▶ [WHAT TO WORK ON]:
The answer must consist of every line from the data that holds "Category".

Start of INFORMATION GIVEN

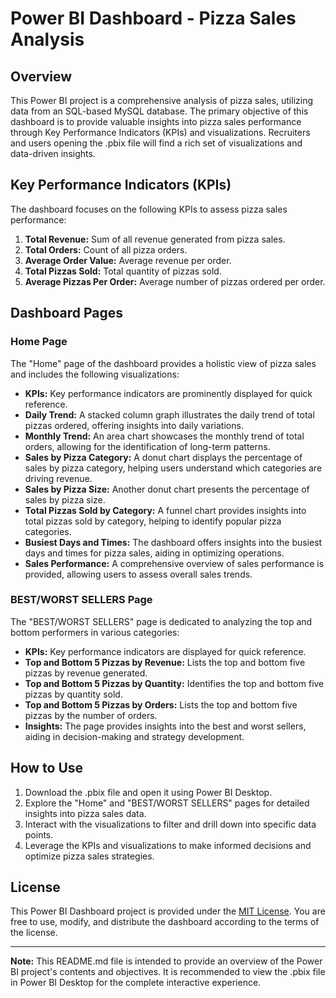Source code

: # Power BI Dashboard - Pizza Sales Analysis

## Overview

This Power BI project is a comprehensive analysis of pizza sales, utilizing data from an SQL-based MySQL database. The primary objective of this dashboard is to provide valuable insights into pizza sales performance through Key Performance Indicators (KPIs) and visualizations. Recruiters and users opening the .pbix file will find a rich set of visualizations and data-driven insights.

## Key Performance Indicators (KPIs)

The dashboard focuses on the following KPIs to assess pizza sales performance:

1. **Total Revenue:** Sum of all revenue generated from pizza sales.
2. **Total Orders:** Count of all pizza orders.
3. **Average Order Value:** Average revenue per order.
4. **Total Pizzas Sold:** Total quantity of pizzas sold.
5. **Average Pizzas Per Order:** Average number of pizzas ordered per order.

## Dashboard Pages

### Home Page

The "Home" page of the dashboard provides a holistic view of pizza sales and includes the following visualizations:

- **KPIs:** Key performance indicators are prominently displayed for quick reference.
- **Daily Trend:** A stacked column graph illustrates the daily trend of total pizzas ordered, offering insights into daily variations.
- **Monthly Trend:** An area chart showcases the monthly trend of total orders, allowing for the identification of long-term patterns.
- **Sales by Pizza Category:** A donut chart displays the percentage of sales by pizza category, helping users understand which categories are driving revenue.
- **Sales by Pizza Size:** Another donut chart presents the percentage of sales by pizza size.
- **Total Pizzas Sold by Category:** A funnel chart provides insights into total pizzas sold by category, helping to identify popular pizza categories.
- **Busiest Days and Times:** The dashboard offers insights into the busiest days and times for pizza sales, aiding in optimizing operations.
- **Sales Performance:** A comprehensive overview of sales performance is provided, allowing users to assess overall sales trends.

### BEST/WORST SELLERS Page

The "BEST/WORST SELLERS" page is dedicated to analyzing the top and bottom performers in various categories:

- **KPIs:** Key performance indicators are displayed for quick reference.
- **Top and Bottom 5 Pizzas by Revenue:** Lists the top and bottom five pizzas by revenue generated.
- **Top and Bottom 5 Pizzas by Quantity:** Identifies the top and bottom five pizzas by quantity sold.
- **Top and Bottom 5 Pizzas by Orders:** Lists the top and bottom five pizzas by the number of orders.
- **Insights:** The page provides insights into the best and worst sellers, aiding in decision-making and strategy development.

## How to Use

1. Download the .pbix file and open it using Power BI Desktop.
2. Explore the "Home" and "BEST/WORST SELLERS" pages for detailed insights into pizza sales data.
3. Interact with the visualizations to filter and drill down into specific data points.
4. Leverage the KPIs and visualizations to make informed decisions and optimize pizza sales strategies.

## License

This Power BI Dashboard project is provided under the [MIT License](LICENSE). You are free to use, modify, and distribute the dashboard according to the terms of the license.

---

**Note:** This README.md file is intended to provide an overview of the Power BI project's contents and objectives. It is recommended to view the .pbix file in Power BI Desktop for the complete interactive experience.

End of INFORMATION GIVEN

▶ [SOLUTION TO THIS PROBLEM]:
- **Sales by Pizza Category:** A donut chart displays the percentage of sales by pizza category, helping users understand which categories are driving revenue.
- **Total Pizzas Sold by Category:** A funnel chart provides insights into total pizzas sold by category, helping to identify popular pizza categories.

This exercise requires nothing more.